Thursday, January 28, 2010

Howard Zinn (1922-2010)


Historian and activist Howard Zinn, 87, died of a heart attack yesterday while swimming laps. These days he is probably best known for his book A People's History of the United States, but he was also a prominent activist, both as an academic (who would not, for instance, cross striking secretaries' picket line at Boston University) and in the street, where he inspired others to civil disobedience and put his own body on the line. Amy Goodman's broadcast on Democracy Now!, which you can find here, offers a sense of both vectors of his activism, via interviews with Alice Walker (who, like Marian Wright Edelman, was a student of his at Spelman College in Atlanta) and Noam Chomsky (longtime friend and comrade). As Chomsky remarks, Howard Zinn "changed people's perspective. He changed people's consciences." He had the gift of being able to express simply and clearly what had previously been obscured in the murk of received opinion. According to Chomsky, Zinn's Vietnam: The Logic of Withdrawal changed the focus of antiwar activists, changed the very conversation about the war we were having in the US in the late 1960s.

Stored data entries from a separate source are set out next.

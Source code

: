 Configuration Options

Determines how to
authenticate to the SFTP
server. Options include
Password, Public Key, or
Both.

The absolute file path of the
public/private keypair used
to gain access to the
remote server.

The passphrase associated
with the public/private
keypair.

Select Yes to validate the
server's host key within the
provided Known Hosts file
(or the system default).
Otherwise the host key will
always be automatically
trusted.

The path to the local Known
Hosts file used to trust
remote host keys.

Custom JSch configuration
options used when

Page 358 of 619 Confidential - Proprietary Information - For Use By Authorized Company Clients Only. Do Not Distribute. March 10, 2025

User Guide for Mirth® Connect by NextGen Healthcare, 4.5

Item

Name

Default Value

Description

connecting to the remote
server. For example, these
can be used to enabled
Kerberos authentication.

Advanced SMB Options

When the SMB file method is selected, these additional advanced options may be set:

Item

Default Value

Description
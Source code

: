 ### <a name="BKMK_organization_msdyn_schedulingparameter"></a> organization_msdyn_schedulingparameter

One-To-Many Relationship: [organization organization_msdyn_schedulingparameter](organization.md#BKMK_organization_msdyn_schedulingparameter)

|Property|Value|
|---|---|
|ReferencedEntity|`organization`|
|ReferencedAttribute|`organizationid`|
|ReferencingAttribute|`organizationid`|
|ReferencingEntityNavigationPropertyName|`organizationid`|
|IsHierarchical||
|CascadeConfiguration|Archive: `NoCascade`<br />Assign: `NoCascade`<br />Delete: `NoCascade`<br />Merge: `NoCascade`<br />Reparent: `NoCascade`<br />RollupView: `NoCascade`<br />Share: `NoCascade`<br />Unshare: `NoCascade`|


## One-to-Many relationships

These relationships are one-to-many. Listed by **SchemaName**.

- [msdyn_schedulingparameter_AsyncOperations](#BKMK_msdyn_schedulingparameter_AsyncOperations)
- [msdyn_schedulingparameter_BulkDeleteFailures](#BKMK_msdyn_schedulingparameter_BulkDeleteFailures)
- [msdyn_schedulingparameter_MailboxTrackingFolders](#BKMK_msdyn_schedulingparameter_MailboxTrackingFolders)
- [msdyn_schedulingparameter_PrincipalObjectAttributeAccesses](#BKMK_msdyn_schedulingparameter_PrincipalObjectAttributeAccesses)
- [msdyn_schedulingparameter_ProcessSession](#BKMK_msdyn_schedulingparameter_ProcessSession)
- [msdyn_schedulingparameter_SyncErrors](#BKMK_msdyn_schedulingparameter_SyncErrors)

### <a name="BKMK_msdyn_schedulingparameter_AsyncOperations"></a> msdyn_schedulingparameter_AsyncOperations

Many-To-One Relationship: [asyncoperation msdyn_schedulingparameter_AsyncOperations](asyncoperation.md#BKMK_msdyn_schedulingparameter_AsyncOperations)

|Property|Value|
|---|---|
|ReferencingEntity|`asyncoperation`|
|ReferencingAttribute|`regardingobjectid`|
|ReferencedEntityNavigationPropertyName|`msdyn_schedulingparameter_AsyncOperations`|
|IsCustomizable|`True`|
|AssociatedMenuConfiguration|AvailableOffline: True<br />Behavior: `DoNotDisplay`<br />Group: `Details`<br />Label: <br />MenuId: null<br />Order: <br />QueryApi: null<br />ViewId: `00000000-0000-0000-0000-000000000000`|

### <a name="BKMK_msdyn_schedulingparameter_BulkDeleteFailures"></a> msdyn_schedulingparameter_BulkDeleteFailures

Here's an excerpt from A People's History of the United States:
[Most] histories understate revolt, overemphasize statesmanship, and thus encourage impotency among citizens. When we look closely at resistance movements, or even at isolated forms of rebellion, we discover that class consciousness, or any other awareness of injustice, has multiple levels. It has many ways of expression, many ways of revealing itself--- open, subtle, direct, distorted. In a system of intimidation and control, people do not show how much they know, how deeply they feel, until their practical sense informs them they can do so without being destroyed.

History which keeps alive the memory of people's resistance suggests new definitions of power. By traditional definitions, whoever possess military strength, wealth, command of official ideology, cultural control, has power. Measured by these standards, popular rebellion never looks strong enough to survive.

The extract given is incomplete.